Intel® Trace Analyzer and Collector User and Reference Guide

ID 767272
Date 3/31/2023
Public
Document Table of Contents

Checking Collective Operations

(GLOBAL:COLLECTIVE)

Checking correct usage of collective operations is easier than checking messages. At the beginning of each operation, Intel® Trace Collector broadcasts the same data from rank #0 of the communicator. This data includes:

  • Type of the operation

  • Root (zero if not applicable)

  • Reduction type (predefined types only)

Now all involved processes check these parameters against their own parameters and report an error in case of a mismatch. If the type is the same, for collective operations with a root process that rank and for reduce operations the reduction operation are also checked. The GLOBAL:COLLECTIVE:REDUCTION_OPERATION_MISMATCH error can only be detected for predefined reduction operation because it is impossible to verify whether the program code associated with a custom reduction operation has the same semantic on all processes. After this step depending on the operation different other parameters are also shared between the processes and checked.
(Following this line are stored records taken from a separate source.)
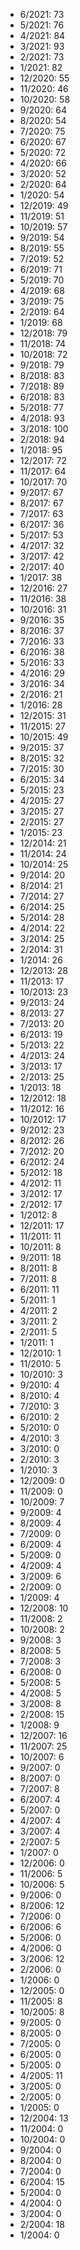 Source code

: *  6/2021: 73
*  5/2021: 76
*  4/2021: 84
*  3/2021: 93
*  2/2021: 73
*  1/2021: 82
*  12/2020: 55
*  11/2020: 46
*  10/2020: 58
*  9/2020: 64
*  8/2020: 54
*  7/2020: 75
*  6/2020: 67
*  5/2020: 72
*  4/2020: 66
*  3/2020: 52
*  2/2020: 64
*  1/2020: 54
*  12/2019: 49
*  11/2019: 51
*  10/2019: 57
*  9/2019: 54
*  8/2019: 55
*  7/2019: 52
*  6/2019: 71
*  5/2019: 70
*  4/2019: 68
*  3/2019: 75
*  2/2019: 64
*  1/2019: 68
*  12/2018: 79
*  11/2018: 74
*  10/2018: 72
*  9/2018: 79
*  8/2018: 83
*  7/2018: 89
*  6/2018: 83
*  5/2018: 77
*  4/2018: 93
*  3/2018: 100
*  2/2018: 94
*  1/2018: 95
*  12/2017: 72
*  11/2017: 64
*  10/2017: 70
*  9/2017: 67
*  8/2017: 67
*  7/2017: 63
*  6/2017: 36
*  5/2017: 53
*  4/2017: 32
*  3/2017: 42
*  2/2017: 40
*  1/2017: 38
*  12/2016: 27
*  11/2016: 38
*  10/2016: 31
*  9/2016: 35
*  8/2016: 37
*  7/2016: 33
*  6/2016: 38
*  5/2016: 33
*  4/2016: 29
*  3/2016: 34
*  2/2016: 21
*  1/2016: 28
*  12/2015: 31
*  11/2015: 27
*  10/2015: 49
*  9/2015: 37
*  8/2015: 32
*  7/2015: 30
*  6/2015: 34
*  5/2015: 23
*  4/2015: 27
*  3/2015: 27
*  2/2015: 27
*  1/2015: 23
*  12/2014: 21
*  11/2014: 24
*  10/2014: 25
*  9/2014: 20
*  8/2014: 21
*  7/2014: 27
*  6/2014: 25
*  5/2014: 28
*  4/2014: 22
*  3/2014: 25
*  2/2014: 31
*  1/2014: 26
*  12/2013: 28
*  11/2013: 17
*  10/2013: 23
*  9/2013: 24
*  8/2013: 27
*  7/2013: 20
*  6/2013: 19
*  5/2013: 22
*  4/2013: 24
*  3/2013: 17
*  2/2013: 25
*  1/2013: 18
*  12/2012: 18
*  11/2012: 16
*  10/2012: 17
*  9/2012: 23
*  8/2012: 26
*  7/2012: 20
*  6/2012: 24
*  5/2012: 18
*  4/2012: 11
*  3/2012: 17
*  2/2012: 17
*  1/2012: 8
*  12/2011: 17
*  11/2011: 11
*  10/2011: 8
*  9/2011: 18
*  8/2011: 8
*  7/2011: 8
*  6/2011: 11
*  5/2011: 1
*  4/2011: 2
*  3/2011: 2
*  2/2011: 5
*  1/2011: 1
*  12/2010: 1
*  11/2010: 5
*  10/2010: 3
*  9/2010: 4
*  8/2010: 4
*  7/2010: 3
*  6/2010: 2
*  5/2010: 0
*  4/2010: 3
*  3/2010: 0
*  2/2010: 3
*  1/2010: 3
*  12/2009: 0
*  11/2009: 0
*  10/2009: 7
*  9/2009: 4
*  8/2009: 4
*  7/2009: 0
*  6/2009: 4
*  5/2009: 0
*  4/2009: 4
*  3/2009: 6
*  2/2009: 0
*  1/2009: 4
*  12/2008: 10
*  11/2008: 2
*  10/2008: 2
*  9/2008: 3
*  8/2008: 5
*  7/2008: 3
*  6/2008: 0
*  5/2008: 5
*  4/2008: 5
*  3/2008: 8
*  2/2008: 15
*  1/2008: 9
*  12/2007: 16
*  11/2007: 25
*  10/2007: 6
*  9/2007: 0
*  8/2007: 0
*  7/2007: 8
*  6/2007: 4
*  5/2007: 0
*  4/2007: 4
*  3/2007: 4
*  2/2007: 5
*  1/2007: 0
*  12/2006: 0
*  11/2006: 5
*  10/2006: 5
*  9/2006: 0
*  8/2006: 12
*  7/2006: 0
*  6/2006: 6
*  5/2006: 0
*  4/2006: 0
*  3/2006: 12
*  2/2006: 0
*  1/2006: 0
*  12/2005: 0
*  11/2005: 8
*  10/2005: 8
*  9/2005: 0
*  8/2005: 0
*  7/2005: 0
*  6/2005: 0
*  5/2005: 0
*  4/2005: 11
*  3/2005: 0
*  2/2005: 0
*  1/2005: 0
*  12/2004: 13
*  11/2004: 0
*  10/2004: 0
*  9/2004: 0
*  8/2004: 0
*  7/2004: 0
*  6/2004: 15
*  5/2004: 0
*  4/2004: 0
*  3/2004: 0
*  2/2004: 18
*  1/2004: 0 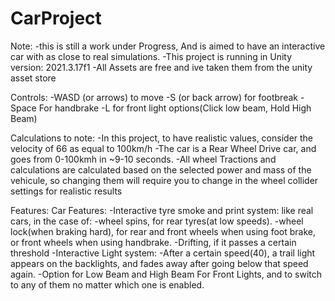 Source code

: # CarProject

Note: 
  -this is still a work under Progress, And is aimed to have an interactive car with as close to real simulations.
  -This project is running in Unity version: 2021.3.17f1
  -All Assets are free and ive taken them from the unity asset store

Controls:
  -WASD (or arrows) to move
  -S (or back arrow) for footbreak 
  -Space For handbrake
  -L for front light options(Click low beam, Hold High Beam)

Calculations to note:
  -In this project, to have realistic values, consider the velocity of 66 as equal to 100km/h
  -The car is a Rear Wheel Drive car, and goes from 0-100kmh in ~9-10 seconds.
  -All wheel Tractions and calculations are calculated based on the selected power and mass of the vehicule, so changing them will require you to change in the wheel collider settings for realistic results

Features:
  Car Features:
    -Interactive tyre smoke and print system: like real cars, in the case of:
      -wheel spins, for rear tyres(at low speeds).
      -wheel lock(when braking hard), for rear and front wheels when using foot brake, or front wheels when using handbrake.
      -Drifting, if it passes a certain threshold
    -Interactive Light system:
      -After a certain speed(40), a trail light appears on the backlights, and fades away after going below that speed again.
      -Option for Low Beam and High Beam For Front Lights, and to switch to any of them no matter which one is enabled.
    
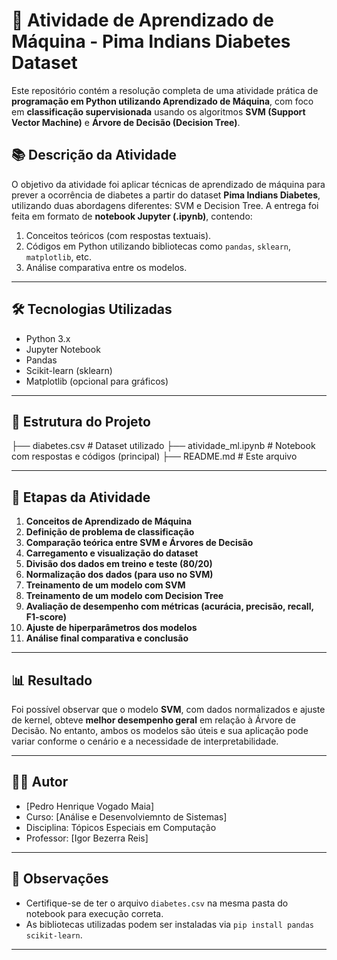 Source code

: # 🧠 Atividade de Aprendizado de Máquina - Pima Indians Diabetes Dataset

Este repositório contém a resolução completa de uma atividade prática de **programação em Python utilizando Aprendizado de Máquina**, com foco em **classificação supervisionada** usando os algoritmos **SVM (Support Vector Machine)** e **Árvore de Decisão (Decision Tree)**.

## 📚 Descrição da Atividade

O objetivo da atividade foi aplicar técnicas de aprendizado de máquina para prever a ocorrência de diabetes a partir do dataset **Pima Indians Diabetes**, utilizando duas abordagens diferentes: SVM e Decision Tree. A entrega foi feita em formato de **notebook Jupyter (.ipynb)**, contendo:

1. Conceitos teóricos (com respostas textuais).
2. Códigos em Python utilizando bibliotecas como `pandas`, `sklearn`, `matplotlib`, etc.
3. Análise comparativa entre os modelos.

---

## 🛠️ Tecnologias Utilizadas

- Python 3.x
- Jupyter Notebook
- Pandas
- Scikit-learn (sklearn)
- Matplotlib (opcional para gráficos)

---

## 📁 Estrutura do Projeto


├── diabetes.csv # Dataset utilizado 
├── atividade_ml.ipynb # Notebook com respostas e códigos (principal)
├── README.md # Este arquivo

---

## 🚀 Etapas da Atividade

1. **Conceitos de Aprendizado de Máquina**
2. **Definição de problema de classificação**
3. **Comparação teórica entre SVM e Árvores de Decisão**
4. **Carregamento e visualização do dataset**
5. **Divisão dos dados em treino e teste (80/20)**
6. **Normalização dos dados (para uso no SVM)**
7. **Treinamento de um modelo com SVM**
8. **Treinamento de um modelo com Decision Tree**
9. **Avaliação de desempenho com métricas (acurácia, precisão, recall, F1-score)**
10. **Ajuste de hiperparâmetros dos modelos**
11. **Análise final comparativa e conclusão**

---

## 📊 Resultado

Foi possível observar que o modelo **SVM**, com dados normalizados e ajuste de kernel, obteve **melhor desempenho geral** em relação à Árvore de Decisão. No entanto, ambos os modelos são úteis e sua aplicação pode variar conforme o cenário e a necessidade de interpretabilidade.

---

## 👨‍💻 Autor

- [Pedro Henrique Vogado Maia]
- Curso: [Análise e Desenvolviemnto de Sistemas]
- Disciplina: Tópicos Especiais em Computação
- Professor: [Igor Bezerra Reis]

---

## 📎 Observações

- Certifique-se de ter o arquivo `diabetes.csv` na mesma pasta do notebook para execução correta.
- As bibliotecas utilizadas podem ser instaladas via `pip install pandas scikit-learn`.

---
Invalid parameters like MPI_DATATYPE_NULL where a valid data type is required are detected while checking the parameters. They are reported as one GLOBAL:COLLECTIVE:INVALID_PARAMETER error with a description of the parameter which is invalid in each process. This leads to less output than printing one error for each process.

If any of these checks fails, the original operation is not executed on any process. Therefore proceeding is possible, but application semantic will be affected.